R语言unnest函数根据正则拆分某列excel个单元格,得到重复结果
Using unnest function in R language to split excel cells of a certain column based on regex, getting repetitive results
我有一个问题,目前我正在尝试拆分 excel 文件中的单元格,如果该行以数字开头(加号表示两位数),我可以拆分每一行) 并且数字后跟句号“.”,即由在此函数中定义的正则表达式定义。但是,当实际拆分发生时,输出是基于其他列的重复(循环)。

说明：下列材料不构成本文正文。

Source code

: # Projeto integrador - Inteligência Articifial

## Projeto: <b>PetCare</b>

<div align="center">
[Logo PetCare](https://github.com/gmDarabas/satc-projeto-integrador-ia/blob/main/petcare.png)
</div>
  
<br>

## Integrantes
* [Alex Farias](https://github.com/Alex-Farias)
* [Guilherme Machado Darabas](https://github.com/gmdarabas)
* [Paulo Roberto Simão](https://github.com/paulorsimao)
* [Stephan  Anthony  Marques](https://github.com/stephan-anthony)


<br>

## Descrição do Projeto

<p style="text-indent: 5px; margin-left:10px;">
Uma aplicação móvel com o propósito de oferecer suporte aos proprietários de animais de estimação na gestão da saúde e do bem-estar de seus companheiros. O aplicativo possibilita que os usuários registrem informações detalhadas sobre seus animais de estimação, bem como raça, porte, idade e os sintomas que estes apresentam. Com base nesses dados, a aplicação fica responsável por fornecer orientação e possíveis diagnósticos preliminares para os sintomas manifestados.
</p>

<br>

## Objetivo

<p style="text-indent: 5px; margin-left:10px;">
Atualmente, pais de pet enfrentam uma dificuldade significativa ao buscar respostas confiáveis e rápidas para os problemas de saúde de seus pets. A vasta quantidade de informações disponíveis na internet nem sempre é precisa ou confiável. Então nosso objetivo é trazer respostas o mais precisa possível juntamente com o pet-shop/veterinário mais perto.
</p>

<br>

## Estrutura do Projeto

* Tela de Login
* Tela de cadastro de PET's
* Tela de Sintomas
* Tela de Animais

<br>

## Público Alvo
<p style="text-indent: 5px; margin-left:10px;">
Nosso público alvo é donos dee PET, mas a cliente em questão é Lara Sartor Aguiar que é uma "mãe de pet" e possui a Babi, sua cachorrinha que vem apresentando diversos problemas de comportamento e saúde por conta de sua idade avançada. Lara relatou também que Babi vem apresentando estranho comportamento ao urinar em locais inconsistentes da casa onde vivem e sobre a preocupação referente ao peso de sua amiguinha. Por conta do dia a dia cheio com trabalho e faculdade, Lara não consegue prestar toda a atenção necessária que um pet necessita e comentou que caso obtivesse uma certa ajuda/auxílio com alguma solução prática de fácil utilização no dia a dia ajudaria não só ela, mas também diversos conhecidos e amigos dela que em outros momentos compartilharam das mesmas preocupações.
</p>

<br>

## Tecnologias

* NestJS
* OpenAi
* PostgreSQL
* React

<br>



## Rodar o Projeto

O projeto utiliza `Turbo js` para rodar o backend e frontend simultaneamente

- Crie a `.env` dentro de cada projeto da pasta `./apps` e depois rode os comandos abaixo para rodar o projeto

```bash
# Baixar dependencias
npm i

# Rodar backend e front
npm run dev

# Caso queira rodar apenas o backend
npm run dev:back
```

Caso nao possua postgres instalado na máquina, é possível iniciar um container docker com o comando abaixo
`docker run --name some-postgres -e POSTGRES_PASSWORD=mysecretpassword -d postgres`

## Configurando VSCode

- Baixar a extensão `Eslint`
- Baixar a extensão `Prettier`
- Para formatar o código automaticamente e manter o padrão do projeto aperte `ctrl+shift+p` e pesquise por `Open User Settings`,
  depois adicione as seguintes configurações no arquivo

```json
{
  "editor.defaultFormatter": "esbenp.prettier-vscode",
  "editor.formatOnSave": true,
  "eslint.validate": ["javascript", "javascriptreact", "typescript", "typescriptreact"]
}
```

在这里你可以找到我的input data, current output and this is the desired output。
# Load libraries
library('tidyverse')
library('readxl')
library('openxlsx')
# Set functions
do_split = function(x, pattern = "\d+\.\s{1}"){
if( is_tibble(x) ){ x = pull(x) }
num_bullets = x %>% str_extract_all("\d+\. ") %>% unlist
x %>% str_split(pattern) %>% unlist %>% .[.!=""] %>% str_c(num_bullets,.) %>% list %>% return
}
# Read data
df = read_excel(path = '~/Desktop/master.xlsx')
# Wrangle data
o = df %>%
mutate(Result = Result %>% do_split, Steps = Steps %>% do_split) %>%
unnest(Result, Steps)
# Output file
write.xlsx(x = o, file = “out.xlsx”)
使用 rowwise()
以便您的 mutate 命令一次在一行上使用...
df %>%
rowwise() %>%
mutate_at(vars(Result, Steps), funs(do_split(.))) %>%
unnest()
如果您不需要分隔符(在您的情况下是前导数字,例如“1.”),tidyr::separate_rows()
可能是 easier/cleaner...
df %>%
separate_rows(Result, Steps, sep = "\d+\. ") %>%
filter(Result != "")
我有一个问题,目前我正在尝试拆分 excel 文件中的单元格,如果该行以数字开头(加号表示两位数),我可以拆分每一行) 并且数字后跟句号“.”,即由在此函数中定义的正则表达式定义。但是,当实际拆分发生时,输出是基于其他列的重复(循环)。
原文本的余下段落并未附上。